Monday, July 30, 2018

The Presidential exception to the Fourth Amendment

Here is another false arrest/free speech claim arising from the Occupy Wall Street protests of 2011, when thousands of people converged in Zuccotti Park in Manhattan to decry the capitalist beast. In this case, the police sent the protesters to a designated protest area to keep them away from President Obama, who was at the nearby Sheraton Hotel in midtown Manhattan. While Obama was at the hotel, the police made the protesters stay inside the press pen. They were allowed to leave when Obama departed the hotel. The protesters were stuck in the press pen for about 2 hours.

The case is Berg v. Kelly, decided on July 25. The claim is that the protesters were detained in the press pen in violation of the Fourth Amendment. The government argued that the "special needs" exception to the Fourth Amendment justified the detention. "Special needs" allows the police to conduct a limited search or temporary seizure that serves "special needs beyond the normal need for law enforcement." You don't see "special needs" arise that often, and the legal standard is difficult to articulate. The asserted special needs here was protecting the President. Case law "generally recognize[s] protection of the President as a special need apart from routine law enforcement," and the Second Circuit adopts that principle here. But the Court of Appeals (Hall, Raggi and Carney) says the government is not entitled to summary judgment in this case because the record says very little about the risk to Obama's safety during the demonstration if the protesters were allowed to go home in small groups and watch TV. So that claim survives.

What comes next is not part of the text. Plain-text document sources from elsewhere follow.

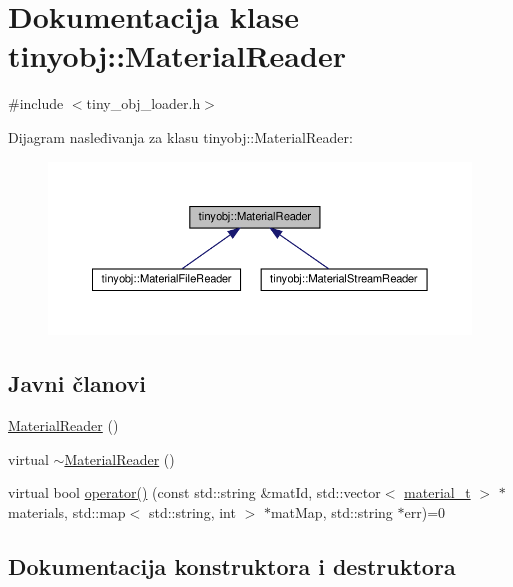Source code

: \hypertarget{classtinyobj_1_1MaterialReader}{}\section{Dokumentacija klase tinyobj\+:\+:Material\+Reader}
\label{classtinyobj_1_1MaterialReader}


{\ttfamily \#include $<$tiny\+\_\+obj\+\_\+loader.\+h$>$}



Dijagram nasleđivanja za klasu tinyobj\+:\+:Material\+Reader\+:
\nopagebreak
\begin{figure}[H]
\begin{center}
\leavevmode
\includegraphics[width=350pt]{classtinyobj_1_1MaterialReader__inherit__graph}
\end{center}
\end{figure}
\subsection*{Javni članovi}
\begin{DoxyCompactItemize}
\item 
\hyperlink{classtinyobj_1_1MaterialReader_a701bdd6217518e0afb5596fcb59925b6}{Material\+Reader} ()
\item 
virtual \hyperlink{classtinyobj_1_1MaterialReader_afd62ceccd9b373801226e037ea1a5f9f}{$\sim$\+Material\+Reader} ()
\item 
virtual bool \hyperlink{classtinyobj_1_1MaterialReader_ad165d8cc1bd989f8548a9258b0881a89}{operator()} (const std\+::string \&mat\+Id, std\+::vector$<$ \hyperlink{structtinyobj_1_1material__t}{material\+\_\+t} $>$ $\ast$materials, std\+::map$<$ std\+::string, int $>$ $\ast$mat\+Map, std\+::string $\ast$err)=0
\end{DoxyCompactItemize}


\subsection{Dokumentacija konstruktora i destruktora}
\mbox{\label{classtinyobj_1_1MaterialReader_a701bdd6217518e0afb5596fcb59925b6}}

But it really does not survive because the government wins the case on other grounds: qualified immunity. This form of immunity lets governmental defendants -- including the police -- off the hook when the case law was not crystal clear at the time that they were violating the Constitution. The police get immunity here because the government has a huge interest in presidential safety, and "an objectively reasonable officer could have thought that the temporary detention here offered a permissible method of serving the heightened security need that exists during a Presidential visit." Here is the crux of the reasoning:

Officers charged with the duty of protecting the President reasonably could have concluded that—where OWS protesters had left the unrestricted designated protest area and entered an area set aside not for them but for the press—a reasonable way to allow the protesters to pursue their protest without risk that they would attempt to get closer still to the President was to require them to remain in the press pen until the President departed the area. With the benefit of hindsight, other means might be imagined to safeguard the President while also allowing plaintiffs to protest with less restriction on their freedom of movement. But the officers were balancing a number of legitimate concerns, including consideration for First and Fourth Amendment rights, in a dynamic situation. At the time in question no clearly established law signaled that the Officers’ conduct fell outside the special needs doctrine.